I like the game snake — not so much playing it, but implementing it. The natural consequence
is an autopilot. This way I can just watch instead of playing. On the German version of this
blog, there are already quite a few implementations with different heuristics, but nothing
particularly good at playing Snake.
But now I present an autopilot which can (at least sometimes) play a perfect game of Snake.
In case this gif does not convince you, this autopilot can run directly in the browser
So, how does it work?
If one does not know how to solve something, try to make a neural net come up with a solution.
One example of this applied to classic Atari games was this paper,
from ten years ago. We will apply this idea of reinforcement learning to snake in this post
(but of course others have done this already
The fundamental idea of reinforcement learning is quite simple. Just reward the model for
good decision, such that it may learn to make good decisions. So here we will use the score
defined as the length of the snake at the end of the game as the objective which is
maximized by good decisions.
Fortunately, there is already a lot of literature how reinforcement learning can be
implemented. We will use the actor-critic approach. So we construct a neural network
which takes the current state of the game as input and splits into two heads. One
head is the Actor with 3 outputs, which correspond to the next action to take: “right”,
“left” or “straight ahead”. The other head is the Critic with one output representing
an estimate of how long the snake can grow from the current situation.
For training a full game is played by following the advice of the Actor plus a bit of noise
to explore new strategies. Then the Critic is trained with all encountered game states
to produce estimates for the final score, which should predict the score that was indeed
For training the Actor, we take states of the game, make a different decision and
ask the Critic how good the resulting situation is. Depending on the estimated quality,
we teach the actor to make this decision more or less often.
So Actor and Critic help each other at getting better and
the common part of the neural net should gain an “Understanding” of the game which both
can base their output on. Ingenious!
My Implementation uses the Python libraries Keras and Tensorflow for training and
multiJSnake (German post) as
the environment. It is a strange decision to implement the environment in Java.
The reason is that it already existed and the combination offered the opportunity
to write a post on the
blog of my employer.
For this post, we will just treat the environment as a black box, which enforces the
rules of Snake.
One of the most important decisions when designing the model is to determine
the nature of the input. The simplest option, which is quite suited for testing,
is using the local information around the head of the snake: three neurons (0 or 1)
indicating whether the field right, left and ahead are occupied by a wall or the
snake body (and eight more for the diagonals and two fields, left, right, ahead and behind
for a bit more farsightedness).
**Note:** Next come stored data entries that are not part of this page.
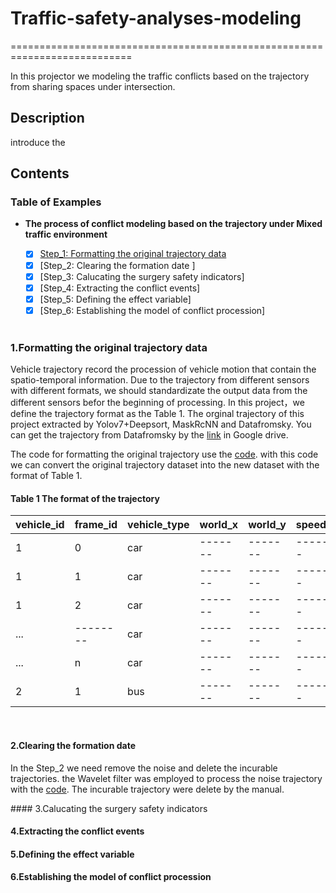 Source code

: # Traffic-safety-analyses-modeling

===========================================================================

In this projector we modeling the traffic conflicts based on the trajectory from sharing spaces under intersection. 

## Description

introduce the 

## Contents

### Table of Examples

- **The process of conflict modeling based on the trajectory under Mixed traffic environment**

  - [x] [Step_1: Formatting the original trajectory data](https://drive.google.com/file/d/1uPAuJ7qi1uWRLyAdcDiNVn8jsiBAyzfo/view?usp=share_link)
  - [x] [Step_2: Clearing the formation date ]
  - [x] [Step_3: Calucating the surgery safety indicators]
  - [x] [Step_4: Extracting the conflict events]
  - [x] [Step_5: Defining the effect variable]
  - [x] [Step_6: Establishing the model of conflict procession]
  <br>


### 1.Formatting the original trajectory data

Vehicle trajectory record the procession of vehicle motion that contain the spatio-temporal information. Due to the trajectory from different sensors with different formats, we should standardizate the output data from the different sensors befor the beginning of processing. In this project，we define the trajectory format as the Table 1. The orginal trajectory of this project extracted by Yolov7+Deepsort, MaskRcNN and Datafromsky. You can get the trajectory from Datafromsky by the [link](https://drive.google.com/file/d/1lQuGvIBc-apCCxEdDFJZZ7eMZ9YtxTnB/view?usp=share_link) in Google drive. 

The code for formatting the original trajectory use the [code]([Traffic-safty-analyses-modeling/code/data_process.ipynb](https://github.com/YANzhangcun/Traffic-safty-analyses-modeling/blob/master/code/data_process.ipynb)). with this code we can convert the original trajectory dataset into the new dataset with the format of Table 1.

#### Table 1 The format of the trajectory 
|vehicle_id|frame_id|vehicle_type|world_x|world_y|speed_x|speed_y|acc_x|acc_y|jerk_x|jerk_y|
|----------|--------|------------|-------|-------|-------|-------|-----|-----|------|------|
|     1    |  0     |     car    |-------|-------|-------|-------|-----|-----|------|------|
|     1    |  1     |     car    |-------|-------|-------|-------|-----|-----|------|------|
|     1    |  2     |     car    |-------|-------|-------|-------|-----|-----|------|------|
|    ...   |--------|     car    |-------|-------|-------|-------|-----|-----|------|------|
|    ...   |  n     |     car    |-------|-------|-------|-------|-----|-----|------|------|
|     2    |  1     |     bus    |-------|-------|-------|-------|-----|-----|------|------|
<br>

#### 2.Clearing the formation date
In the Step_2 we need remove the noise and delete the incurable trajectories. the Wavelet filter was employed to process the noise trajectory with the [code](). The incurable trajectory were delete by the manual. 
<a  >
   
</a>
#### 3.Calucating the surgery safety indicators





#### 4.Extracting the conflict events




#### 5.Defining the effect variable




#### 6.Establishing the model of conflict procession


<br>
Also we have to indicate where the food is, which
we solve with 4 further neurons (0 or 1) representing whether the food is left,
right, in or against the direction of the snake’s movement.
Behind the input we build a fully connected layer and behind that we
connect directly the two heads.
And after a few thousand training games
the snake moves directly towards the food and avoids itself. But it is not
yet clever enough to avoid catching itself in loops.
Well, even the heuristic of rsnake (German post)
To avoid the snake trapping itself, we should give it global information of the
playing field — it is only fair, since humans do see the whole field, too.
But even with a \(10 \times 10\) field, there would be at least 100 input neurons,
such that fully connected layers would lead to very large models. Instead,
convolutional neural networks
seem like a very good fit to solve this problem, especially since our input is
of two-dimensional nature. To make life for our artificial intelligence a bit
easier, we split our playing field in three channels
- the Head: only the position of the head has a 1, otherwise 0
- the body: the positions of the body have a value corresponding to the number of timesteps they will be occupied
- the food: only the position of the food has a 1, otherwise 0
This is not even an advantage for the snake, since a human player also sees with three
And to make life for our snake even easier, we change the output of the actor from
three relative (left, right, ahead) to four absolute (north, east, south, west) directions.
This model layout deserves to be called deep learning. The other model parameters
can be looked up at github.com/surt91/multiJSnake.
And after a few tenthousand training games this model works well enough to
routinely play perfect games on a \(10 \times 10\) field.
And since I only trained it on a \(10 \times 10\) field, it fails on every other size.